What are Lifetime Homes?

“Lifetime Homes are ordinary homes designed to incorporate 16 Design Criteria that can be universally applied to new homes at minimal cost. Each design feature adds to the comfort and convenience of the home and supports the changing needs of individuals and families at different stages of life.

Lifetime Homes are all about flexibility and adaptability; they are not ‘special’, but are thoughtfully designed to create and encourage better living environments for everyone. From raising small children to coping with illness or dealing with reduced mobility in later life, Lifetime Homes make the ups and downs of daily living easier to manage.”

I believe we should all have these criteria in our minds when we are searching for a new home, or making alterations to our homes.  After all, we invest our hearts in our homes, so why wouldn’t we want to make sure they are as welcoming to all our friends and family as possible? And, as we invest our money (the biggest investment most of us will ever make!), let’s make sure we’re providing ourselves with a physical insurance policy, a house that can adapt smoothly to our future needs!

We just need the knowledge, the inspiration and the opportunities, to be able to make these choices for life long happy homes!

So to my top 10….

1. There are not enough!

Accessible homes are just not readily available.

Those who need an accessible home usually struggle to find anything suitable and many people need to adapt whatever they can find (this is practically impossible on the private rental market!).  It’s very rare to find a fully accessible property.  Even bungalows often have steps at the entrance and narrow doorways and corridors!

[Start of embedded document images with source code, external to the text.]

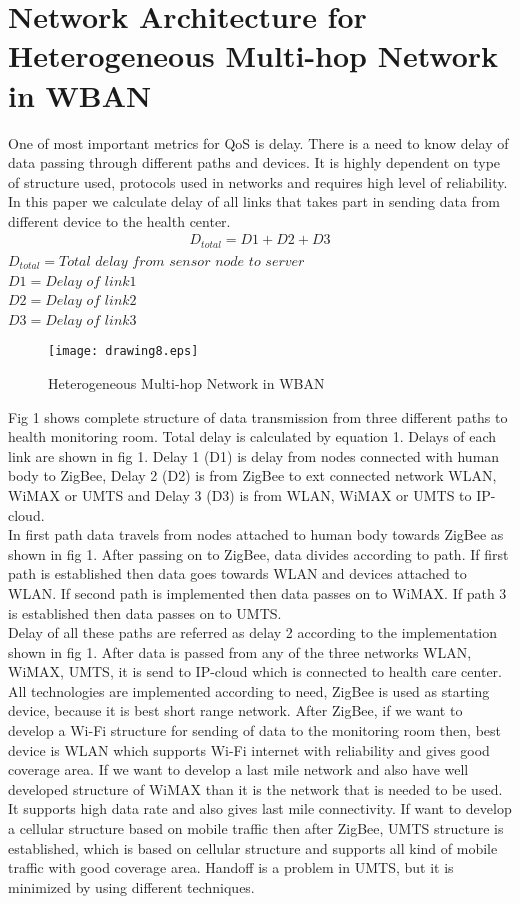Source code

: \documentclass[11pt, conference, compsocconf, onecolumn]{IEEEtran}
\begin{document}
\section{Network Architecture for Heterogeneous Multi-hop Network in WBAN}
One of most important metrics for QoS is delay. There is a need to know delay of data passing through different paths and devices. It is highly dependent on type of structure used, protocols used in networks and requires high level of reliability. In this paper we calculate delay of all links that takes part in sending data from different device to the health center.
\begin{eqnarray}
D_{total}= D1+D2+D3
\end{eqnarray}
$D_{total}= Total$ $delay$ $from$ $sensor$ $node$ $to$ $server$
\\
$D1=Delay$ $of$ $link 1$
\\
$D2=Delay$ $of$ $link 2$
\\
$D3=Delay$ $of$ $link 3$
\\
\begin{figure}[!h]
\centering
\caption{Heterogeneous Multi-hop Network in WBAN}
\texttt{[image: drawing8.eps]}
\end{figure}
\indent Fig 1 shows complete structure of data transmission from three different paths to health monitoring room. Total delay is calculated by equation 1. Delays of each link are shown in fig 1. Delay 1 (D1) is delay from nodes connected with human body to ZigBee, Delay 2 (D2) is from ZigBee to ext connected network WLAN, WiMAX or UMTS and Delay 3 (D3) is from WLAN, WiMAX or UMTS to IP-cloud. \\
\indent In first path data travels from nodes attached to human body  towards ZigBee as shown in fig 1. After passing on to ZigBee, data divides according to path. If first path is established then data goes towards WLAN and devices attached to WLAN. If second path is implemented then data passes on to WiMAX. If path 3 is established then data passes on to UMTS.\\
\indent Delay of all these paths are referred as delay 2 according to the implementation shown in fig 1. After data is passed from any of the three networks WLAN, WiMAX, UMTS, it is send to IP-cloud which is connected to health care center.\\
\indent All technologies are implemented according to need, ZigBee is used as starting device, because it is best short range network. After ZigBee, if we want to develop a Wi-Fi structure for sending of data to the monitoring room then, best device is WLAN which supports Wi-Fi internet with reliability and gives good coverage area. If we want to develop a last mile network and also have well developed structure of WiMAX than it is the network that is needed to be used. It supports high data rate and also gives last mile connectivity. If want to develop a cellular structure based on mobile traffic then after ZigBee, UMTS structure is established, which is based on cellular structure and supports all kind of mobile traffic with good coverage area. Handoff is a problem in UMTS, but it is minimized by using different techniques.
\end{document}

And even if you are to you build your own grand design, there are so very few great examples out there to inspire, that those who need accessibility features often end up feeling that it’s too clinical and people who don’t currently have access issues are just not encouraged to think inclusive, so unfortunately it’s just not at the top of the agenda.

I’d like us to change that! Let’s stop treating accessible and inclusive design as niche! I’d love to see great hints and examples of inclusive design in the magazines and the home design TV shows!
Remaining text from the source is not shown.